Hello, World! ​
This project helps you understand the following C program.
int main() {
printf("Hello, World!");
return 0;
}
Specifically, you will learn about 3 types of CPU instructions (integer computation, control transfer, memory access) and 4 types of memory regions (code, data, heap, stack), which are fundamental to every computer program.
Prerequisites: an entry-level systems course equivalent to Cornell CS3410 or CMU 15-213 is typically required before learning OS. This project aims at revisiting the concepts of CPU instructions and memory regions instead of taking the place of an entry-level course.
Get started ​
Follow the instructions of step1 and step2 in USAGES.md.
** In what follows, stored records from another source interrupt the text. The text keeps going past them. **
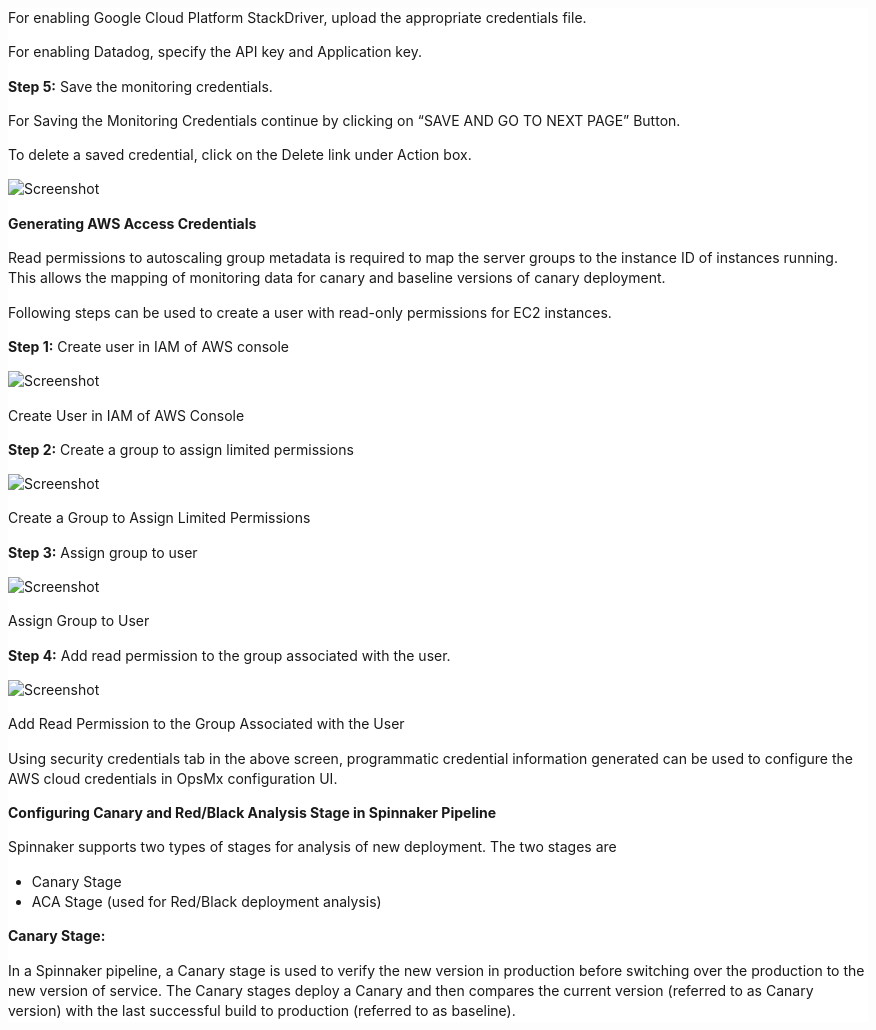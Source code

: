 For enabling Google Cloud Platform StackDriver, upload the appropriate credentials file.

For enabling Datadog, specify the API key and Application key.


**Step 5:** Save the monitoring credentials.

For Saving the Monitoring Credentials continue by clicking on “SAVE AND GO TO NEXT PAGE” Button.

To delete a saved credential, click on the Delete link under Action box.

![Screenshot](img/Screen-Shot-DC-2.png)

**Generating AWS Access Credentials**

Read permissions to autoscaling group metadata is required to map the server groups to the instance ID of instances running. This allows the mapping of monitoring data for canary and baseline versions of canary deployment.

Following steps can be used to create a user with read-only permissions for EC2 instances.

**Step 1:** Create user in IAM of AWS console

![Screenshot](img/aws1.png)

Create User in IAM of AWS Console

**Step 2:** Create a group to assign limited permissions

![Screenshot](img/aws2.png)

Create a Group to Assign Limited Permissions

**Step 3:** Assign group to user

![Screenshot](img/aws3.png)

Assign Group to User

**Step 4:** Add read permission to the group associated with the user.

![Screenshot](img/aws4.png)

Add Read Permission to the Group Associated with the User

Using security credentials tab in the above screen, programmatic credential information generated can be used to configure the AWS cloud credentials in OpsMx configuration UI.

**Configuring Canary and Red/Black Analysis Stage in Spinnaker Pipeline**

Spinnaker supports two types of stages for analysis of new deployment. The two stages are

* Canary Stage
* ACA Stage (used for Red/Black deployment analysis)

**Canary Stage:**

In a Spinnaker pipeline, a Canary stage is used to verify the new version in production before switching over the production to the new version of service.  The Canary stages deploy a Canary and then compares the current version (referred to as Canary version) with the last successful build to production (referred to as baseline).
After you can compile egos-2000 and run it on QEMU, switch to the hello
branch by git checkout hello
. Run this branch by make qemu
and then you will see
-------- Compile Hello, World! --------
riscv64-unknown-elf-gcc -march=rv32ima -mabi=ilp32 -Wl,--gc-sections -ffunction-sections -fdata-sections -fdiagnostics-show-option hello.s hello.c -Thello.lds -nostdlib -lc -lgcc -o hello.elf
riscv64-unknown-elf-objdump --source --all-headers --demangle --line-numbers --wide hello.elf > hello.lst
riscv64-unknown-elf-objcopy -O binary hello.elf hello.bin
-------- Run Hello-World on QEMU --------
qemu-system-riscv32 -nographic -machine sifive_u -smp 2 -bios hello.bin
Hello, World!
The code in this branch simply prints Hello, World!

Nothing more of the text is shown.